I know how to fit a GRM and GPCM model to account for judge variability (like a "regular" IRT), but I am unsure how to also control for task difficulty when the participants have taken different tasks.

So far what I came up with from the vignette is to use a "regular" GRM or a GPCM with the judgments (treated as items), with the function mixedmirt(), where Theta would be modeled as a function of an intercept (the individual's ability) + a random intercept per task :

model = 1,
itemtype
= "graded",
lr
.fixed = ~ 1 + id, #the latent trait estimate depends on the participant
lr
.random = ~ 1|task #the latent trait depends on the task (randomly picked from a population of tasks)

And my task-controlled ability estimates would be the "id" mean estimates, I guess (which I hope to export in some way). Also I hope to study task difficulty with the fixed task effect.

Does that sound about right?

---
Also, from my understanding, the previous model assumes that for a task, there is a unique difficulty level for all participants. So a follow-up question would be, what if I can't make that assumption (it other terms, that the difficulty of the task can vary randomly per participant?) or want to test it? Would I need a random slopes and intercept model, such as...
lr.fixed = ~ 1 + id
lr
.random = ~ 1|task + id|task
?

Sorry if all of this is confusing, and thank you in advance for your help...and also: Congrats for such a great R package.

Nils

Phil Chalmers

unread,
Dec 12, 2017, 2:45:54 PM12/12/17
to Nils Myszkowski, mirt-package
On Mon, Dec 4, 2017 at 8:50 PM, Nils Myszkowski <nilsmyszko...@gmail.com> wrote:
Hi all,

I have a dataset with Likert-type judgments (multiple judges) of productions of multiple participants at multiple tasks (but not all participants took the same tasks, it's a bit of planned missingness design in terms of tasks).

I am trying to estimate each individual's ability reflected in the different productions judged, taking into account both judge characteristics (different uses of the judgment scale, severities) with a GRM or GPCM and (random) task difficulty. That's the last part I'm a bit confused with.

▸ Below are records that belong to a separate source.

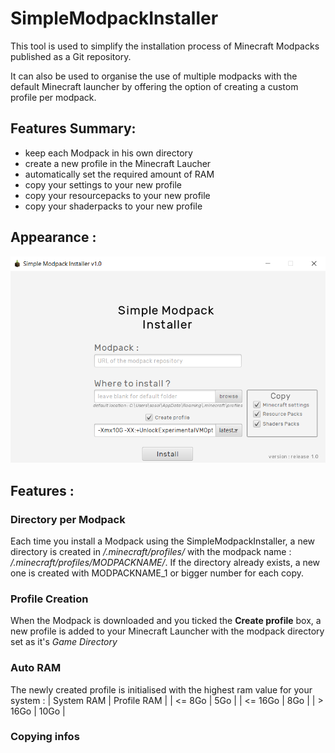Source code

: # SimpleModpackInstaller

This tool is used to simplify the installation process of Minecraft Modpacks published as a Git repository.

It can also be used to organise the use of multiple modpacks with the default Minecraft launcher by offering the option of creating a custom profile per modpack. 


## Features Summary:
- keep each Modpack in his own directory
- create a new profile in the Minecraft Laucher
- automatically set the required amount of RAM
- copy your settings to your new profile
- copy your resourcepacks to your new profile
- copy your shaderpacks to your new profile


## Appearance :

![Alt text](installer_appearance.png?raw=true "Appearance")


## Features :
### Directory per Modpack
Each time you install a Modpack using the SimpleModpackInstaller, 
a new directory is created in */.minecraft/profiles/* with the modpack name : */.minecraft/profiles/MODPACKNAME/*.
If the directory already exists, a new one is created with MODPACKNAME_1 or bigger number for each copy.
### Profile Creation
When the Modpack is downloaded and you ticked the **Create profile** box, a new profile is added to your Minecraft Launcher with the modpack directory set as it's *Game Directory*
### Auto RAM
The newly created profile is initialised with the highest ram value for your system :
| System RAM | Profile RAM |
| <= 8Go | 5Go |
| <= 16Go | 8Go |
| > 16Go | 10Go |

### Copying infos
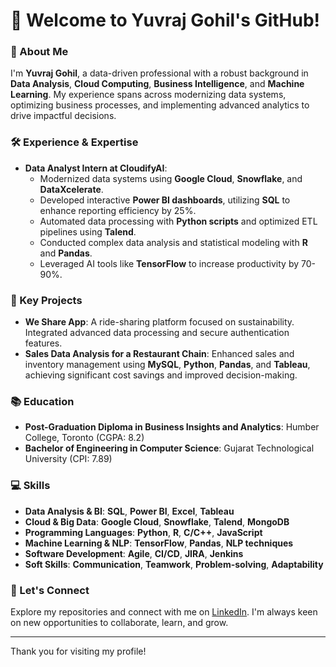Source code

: # 👋 Welcome to Yuvraj Gohil's GitHub!

### 🌟 About Me
I'm **Yuvraj Gohil**, a data-driven professional with a robust background in **Data Analysis**, **Cloud Computing**, **Business Intelligence**, and **Machine Learning**. My experience spans across modernizing data systems, optimizing business processes, and implementing advanced analytics to drive impactful decisions.

### 🛠️ Experience & Expertise
- **Data Analyst Intern at CloudifyAI**: 
  - Modernized data systems using **Google Cloud**, **Snowflake**, and **DataXcelerate**.
  - Developed interactive **Power BI dashboards**, utilizing **SQL** to enhance reporting efficiency by 25%.
  - Automated data processing with **Python scripts** and optimized ETL pipelines using **Talend**.
  - Conducted complex data analysis and statistical modeling with **R** and **Pandas**.
  - Leveraged AI tools like **TensorFlow** to increase productivity by 70-90%.

### 🚀 Key Projects
- **We Share App**: A ride-sharing platform focused on sustainability. Integrated advanced data processing and secure authentication features.
- **Sales Data Analysis for a Restaurant Chain**: Enhanced sales and inventory management using **MySQL**, **Python**, **Pandas**, and **Tableau**, achieving significant cost savings and improved decision-making.

### 📚 Education
- **Post-Graduation Diploma in Business Insights and Analytics**: Humber College, Toronto (CGPA: 8.2)
- **Bachelor of Engineering in Computer Science**: Gujarat Technological University (CPI: 7.89)

### 💻 Skills
- **Data Analysis & BI**: **SQL**, **Power BI**, **Excel**, **Tableau**
- **Cloud & Big Data**: **Google Cloud**, **Snowflake**, **Talend**, **MongoDB**
- **Programming Languages**: **Python**, **R**, **C/C++**, **JavaScript**
- **Machine Learning & NLP**: **TensorFlow**, **Pandas**, **NLP techniques**
- **Software Development**: **Agile**, **CI/CD**, **JIRA**, **Jenkins**
- **Soft Skills**: **Communication**, **Teamwork**, **Problem-solving**, **Adaptability**

### 🌱 Let's Connect
Explore my repositories and connect with me on [LinkedIn](https://www.linkedin.com/in/YuvrajsinhGohil). I'm always keen on new opportunities to collaborate, learn, and grow.

---

Thank you for visiting my profile!


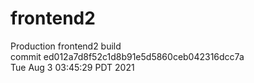 # frontend2  
Production frontend2 build  
commit ed012a7d8f52c1d8b91e5d5860ceb042316dcc7a  
Tue Aug 3 03:45:29 PDT 2021  
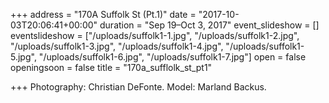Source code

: +++
address = "170A Suffolk St (Pt.1)"
date = "2017-10-03T20:06:41+00:00"
duration = "Sep 19–Oct 3, 2017"
event_slideshow = []
eventslideshow = ["/uploads/suffolk1-1.jpg", "/uploads/suffolk1-2.jpg", "/uploads/suffolk1-3.jpg", "/uploads/suffolk1-4.jpg", "/uploads/suffolk1-5.jpg", "/uploads/suffolk1-6.jpg", "/uploads/suffolk1-7.jpg"]
open = false
openingsoon = false
title = "170a_sufflolk_st_pt1"

+++
Photography: Christian DeFonte. Model: Marland Backus.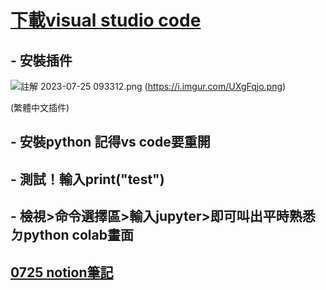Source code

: # [下載visual studio code](https://code.visualstudio.com/docs/?dv=win)

## - 安裝插件

![註解 2023-07-25 093312.png](https://s3-us-west-2.amazonaws.com/secure.notion-static.com/d37c9e69-8912-4855-8ab2-39d8bef2f759/%E8%A8%BB%E8%A7%A3_2023-07-25_093312.png)
(https://i.imgur.com/UXgFqjo.png)

(繁體中文插件)

## - 安裝python 記得vs code要重開
## - 測試！輸入print("test")
## - 檢視>命令選擇區>輸入jupyter>即可叫出平時熟悉ㄉpython colab畫面

## [0725 notion筆記](https://www.notion.so/0725-c6e82711a2744885831a50e3d377b26e)
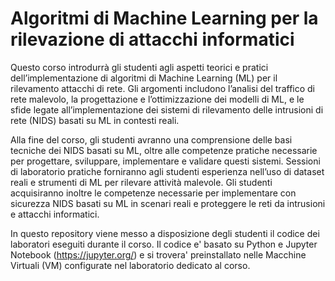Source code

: # Algoritmi di Machine Learning per la rilevazione di attacchi informatici

Questo corso introdurrà gli studenti agli aspetti teorici e pratici dell’implementazione di algoritmi di Machine Learning (ML) per il rilevamento attacchi di rete. Gli argomenti includono l’analisi del traffico di rete malevolo, la progettazione e l’ottimizzazione dei modelli di ML, e le sfide legate all’implementazione dei sistemi di rilevamento delle intrusioni di rete (NIDS) basati su ML in contesti reali.

Alla fine del corso, gli studenti avranno una comprensione delle basi tecniche dei NIDS basati su ML, oltre alle competenze pratiche necessarie per progettare, sviluppare, implementare e validare questi sistemi. Sessioni di laboratorio pratiche forniranno agli studenti esperienza nell’uso di dataset reali e strumenti di ML per rilevare attività malevole. Gli studenti acquisiranno inoltre le competenze necessarie per implementare con sicurezza NIDS basati su ML in scenari reali e proteggere le reti da intrusioni e attacchi informatici.

In questo repository viene messo a disposizione degli studenti il codice dei laboratori eseguiti durante il corso.
Il codice e' basato su Python e Jupyter Notebook (https://jupyter.org/) e si trovera' preinstallato nelle Macchine Virtuali (VM) configurate nel laboratorio dedicato al corso.

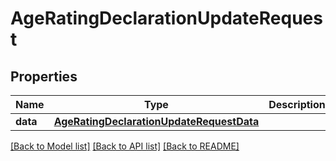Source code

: # AgeRatingDeclarationUpdateRequest

## Properties
Name | Type | Description | Notes
------------ | ------------- | ------------- | -------------
**data** | [**AgeRatingDeclarationUpdateRequestData**](AgeRatingDeclarationUpdateRequestData.md) |  | 

[[Back to Model list]](../README.md#documentation-for-models) [[Back to API list]](../README.md#documentation-for-api-endpoints) [[Back to README]](../README.md)



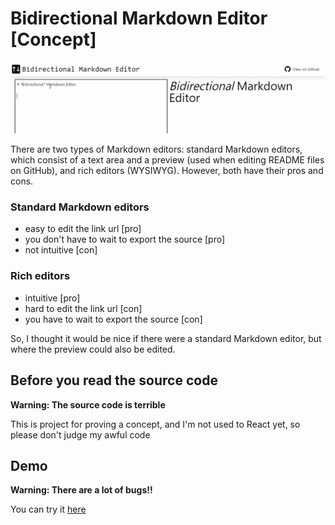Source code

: # Bidirectional Markdown Editor [Concept]

![demo](public/demo.gif)

There are two types of Markdown editors: standard Markdown editors, which consist of a text area and a preview (used when editing README files on GitHub), and rich editors (WYSIWYG). However, both have their pros and cons.

### Standard Markdown editors

- easy to edit the link url [pro]
- you don't have to wait to export the source [pro]
- not intuitive [con]

### Rich editors

- intuitive [pro]
- hard to edit the link url [con]
- you have to wait to export the source [con]

So, I thought it would be nice if there were a standard Markdown editor, but where the preview could also be edited.

## Before you read the source code

**Warning: The source code is terrible**

This is project for proving a concept, and I'm not used to React yet, so please don't judge my awful code

## Demo

**Warning: There are a lot of bugs!!**

You can try it [here](https://renkr.github.io/bidirectional-markdown-editor/)
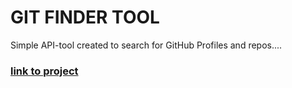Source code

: # GIT FINDER TOOL

Simple API-tool created to search for GitHub Profiles and repos....

### [link to project](http://ablaze-farmer02.surge.sh/)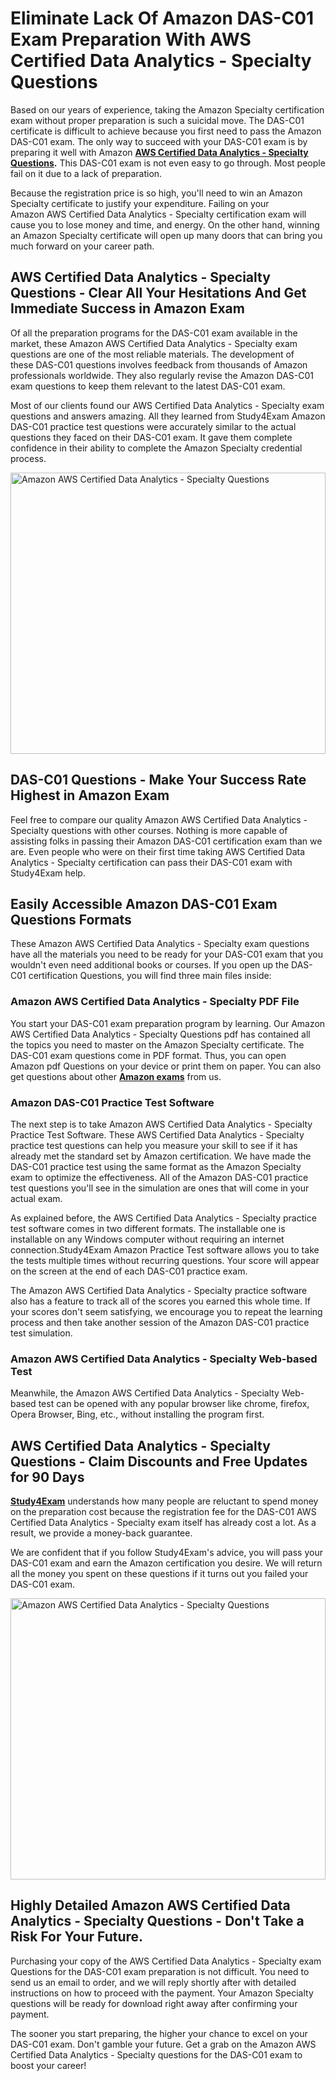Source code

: <h1><strong>Eliminate Lack Of Amazon DAS-C01 Exam Preparation With AWS Certified Data Analytics - Specialty Questions</strong></h1>

<p>Based on our years of experience, taking the Amazon Specialty certification exam without proper preparation is such a suicidal move. The DAS-C01 certificate is difficult to achieve because you first need to pass the Amazon DAS-C01 exam. The only way to succeed with your DAS-C01 exam is by preparing it well with Amazon <strong><a href="https://www.study4exam.com/amazon/aws-certified-data-analytics-specialty-questions-pdf">AWS Certified Data Analytics - Specialty Questions</a>.</strong> This DAS-C01 exam is not even easy to go through. Most people fail on it due to a lack of preparation.</p>

<p>Because the registration price is so high, you'll need to win an Amazon Specialty certificate to justify your expenditure. Failing on your Amazon AWS Certified Data Analytics - Specialty certification exam will cause you to lose money and time, and energy. On the other hand, winning an Amazon Specialty certificate will open up many doors that can bring you much forward on your career path.</p>

<h2><strong>AWS Certified Data Analytics - Specialty Questions - Clear All Your Hesitations And Get Immediate Success in Amazon Exam</strong></h2>

<p>Of all the preparation programs for the DAS-C01 exam available in the market, these Amazon AWS Certified Data Analytics - Specialty exam questions are one of the most reliable materials. The development of these DAS-C01 questions involves feedback from thousands of Amazon professionals worldwide. They also regularly revise the Amazon DAS-C01 exam questions to keep them relevant to the latest DAS-C01 exam. </p>

<p>Most of our clients found our AWS Certified Data Analytics - Specialty exam questions and answers amazing. All they learned from Study4Exam Amazon DAS-C01 practice test questions were accurately similar to the actual questions they faced on their DAS-C01 exam. It gave them complete confidence in their ability to complete the Amazon Specialty credential process.</p>

<p><a href="https://www.study4exam.com/amazon/das-c01" target="_blank"><img alt="Amazon AWS Certified Data Analytics - Specialty Questions" src="https://www.thequestionanswers.com/wp-content/uploads/2022/02/Study4Exam-Certification-Exams-Questions.webp" style="width: 100%; height: 450px;" /></a></p>

<h2><strong>DAS-C01 Questions - Make Your Success Rate Highest in Amazon Exam</strong> </h2>

<p>Feel free to compare our quality Amazon AWS Certified Data Analytics - Specialty questions with other courses. Nothing is more capable of assisting folks in passing their Amazon DAS-C01 certification exam than we are. Even people who were on their first time taking AWS Certified Data Analytics - Specialty certification can pass their DAS-C01 exam with Study4Exam help.</p>

<h2><strong>Easily Accessible Amazon DAS-C01 Exam Questions Formats</strong></h2>

<p>These Amazon AWS Certified Data Analytics - Specialty exam questions have all the materials you need to be ready for your DAS-C01 exam that you wouldn't even need additional books or courses. If you open up the DAS-C01 certification Questions, you will find three main files inside:</p>

<h3><strong>Amazon AWS Certified Data Analytics - Specialty PDF File</strong></h3>

<p>You start your DAS-C01 exam preparation program by learning. Our Amazon AWS Certified Data Analytics - Specialty Questions pdf has contained all the topics you need to master on the Amazon Specialty certificate. The DAS-C01 exam questions come in PDF format. Thus, you can open Amazon pdf Questions on your device or print them on paper. You can also get questions about other <a href="https://www.study4exam.com/amazon-exams" target="_blank"><strong>Amazon exams</strong></a> from us.</p>

<h3><strong>Amazon DAS-C01 Practice Test Software</strong></h3>

<p>The next step is to take Amazon AWS Certified Data Analytics - Specialty Practice Test Software. These AWS Certified Data Analytics - Specialty practice test questions can help you measure your skill to see if it has already met the standard set by Amazon certification. We have made the DAS-C01 practice test using the same format as the Amazon Specialty exam to optimize the effectiveness. All of the Amazon DAS-C01 practice test questions you'll see in the simulation are ones that will come in your actual exam.</p>

<p>As explained before, the AWS Certified Data Analytics - Specialty practice test software comes in two different formats. The installable one is installable on any Windows computer without requiring an internet connection.Study4Exam Amazon Practice Test software allows you to take the tests multiple times without recurring questions. Your score will appear on the screen at the end of each DAS-C01 practice exam.</p>

<p>The Amazon AWS Certified Data Analytics - Specialty practice software also has a feature to track all of the scores you earned this whole time. If your scores don't seem satisfying, we encourage you to repeat the learning process and then take another session of the Amazon DAS-C01 practice test simulation. </p>

<h3><strong>Amazon AWS Certified Data Analytics - Specialty Web-based Test</strong></h3>

<p>Meanwhile, the Amazon AWS Certified Data Analytics - Specialty Web-based test can be opened with any popular browser like chrome, firefox, Opera Browser, Bing, etc., without installing the program first.</p>

<h2><strong>AWS Certified Data Analytics - Specialty Questions - Claim Discounts and Free Updates for 90 Days</strong></h2>

<p><a href="https://www.study4exam.com/" target="_blank"><strong>Study4Exam</strong></a> understands how many people are reluctant to spend money on the preparation cost because the registration fee for the DAS-C01 AWS Certified Data Analytics - Specialty exam itself has already cost a lot. As a result, we provide a money-back guarantee.</p>

<p>We are confident that if you follow Study4Exam's advice, you will pass your DAS-C01 exam and earn the Amazon certification you desire. We will return all the money you spent on these questions if it turns out you failed your DAS-C01 exam.</p>

<p><a href="https://www.study4exam.com/amazon/das-c01" target="_blank"><img alt="Amazon AWS Certified Data Analytics - Specialty Questions" src="https://www.thequestionanswers.com/wp-content/uploads/2022/02/Study4Exam-Cert-Exams-Questions-Discount.webp" style="width: 100%; height: 450px;" /></a></p>

<h2><strong>Highly Detailed Amazon AWS Certified Data Analytics - Specialty Questions - Don't Take a Risk For Your Future.</strong></h2>

<p>Purchasing your copy of the AWS Certified Data Analytics - Specialty exam Questions for the DAS-C01 exam preparation is not difficult. You need to send us an email to order, and we will reply shortly after with detailed instructions on how to proceed with the payment. Your Amazon Specialty questions will be ready for download right away after confirming your payment.</p>

<p>The sooner you start preparing, the higher your chance to excel on your DAS-C01 exam. Don't gamble your future. Get a grab on the Amazon AWS Certified Data Analytics - Specialty questions for the DAS-C01 exam to boost your career!</p>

I know how to fit a GRM and GPCM model to account for judge variability (like a "regular" IRT), but I am unsure how to also control for task difficulty when the participants have taken different tasks.

So far what I came up with from the vignette is to use a "regular" GRM or a GPCM with the judgments (treated as items), with the function mixedmirt(), where Theta would be modeled as a function of an intercept (the individual's ability) + a random intercept per task :

model = 1,
itemtype
= "graded",
lr
.fixed = ~ 1 + id, #the latent trait estimate depends on the participant
lr
.random = ~ 1|task #the latent trait depends on the task (randomly picked from a population of tasks)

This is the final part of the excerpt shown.